Information about soil nutrient contents is key for explaining measured crop responses to soil fertility management practices and for updating and upscaling of soil fertility management recommendations. This project, implemented primarily upon request of the Netherlands Environmental Assessment Agency,(PBL), produced soil nutrient maps of Sub-Saharan Africa with the aim to contribute to increasing agricultural sustainable productivity.

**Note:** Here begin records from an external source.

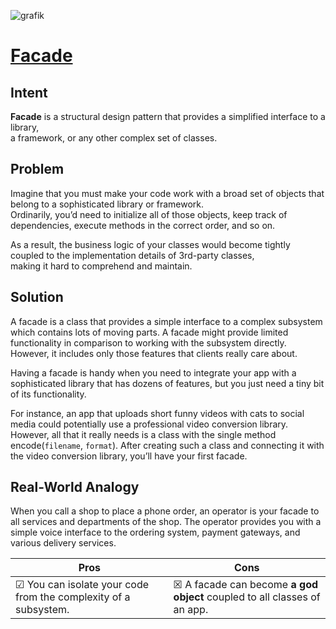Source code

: ![grafik](https://github.com/user-attachments/assets/457611b7-d633-4c13-9527-fbc4f41a8f15)

# [Facade](https://refactoring.guru/design-patterns/facade)

## Intent

**Facade** is a structural design pattern that provides a simplified interface to a library,  
a framework, or any other complex set of classes.

## Problem

Imagine that you must make your code work with a broad set of objects that belong to a sophisticated library or framework.  
Ordinarily, you’d need to initialize all of those objects, keep track of dependencies, execute methods in the correct order, and so on.

As a result, the business logic of your classes would become tightly coupled to the implementation details of 3rd-party classes,  
making it hard to comprehend and maintain.

## Solution

A facade is a class that provides a simple interface to a complex subsystem which contains lots of moving parts. A facade might provide limited functionality in comparison to working with the subsystem directly. However, it includes only those features that clients really care about.

Having a facade is handy when you need to integrate your app with a sophisticated library that has dozens of features, but you just need a tiny bit of its functionality.

For instance, an app that uploads short funny videos with cats to social media could potentially use a professional video conversion library. However, all that it really needs is a class with the single method encode(``filename``, ``format``). After creating such a class and connecting it with the video conversion library, you’ll have your first facade.

## Real-World Analogy

When you call a shop to place a phone order, an operator is your facade to all services and departments of the shop. The operator provides you with a simple voice interface to the ordering system, payment gateways, and various delivery services.

| Pros | Cons |
| ----------- | ----------- |
|☑  You can isolate your code from the complexity of a subsystem.| ☒ A facade can become **a god object** coupled to all classes of an app.|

Results include spatial predictions of soil nutriënt contents (macro-, meso- and micronutriënts) across Sub-Saharan Africa at a spatial resolution of 250 m for 0–30 cm. Model training was run using soil samples from over 59,000 point locations and an extensive stack of covariates including remote sensing covariates, landform, lithologic and land cover layers (maps). Spatial predictions were made using an ensemble model from the machine learning algorithms random forest and gradient boosting, implemented in R packages ranger and xgboost. The results of cross-validation showed that apart from extractable S and P, significant models can be produced for the targeted nutrients (R-square between 40–85 %). A limiting factor for mapping nutrients using the point data available for Africa is the high spatial clustering of the sample locations, following the AfSIS design, causing many countries and land cover / land use groups being unrepresented.
This work presents a systematic follow up to maps published in Hengl et al. (2015); R code used to generate the revised predictions is available via the github repository.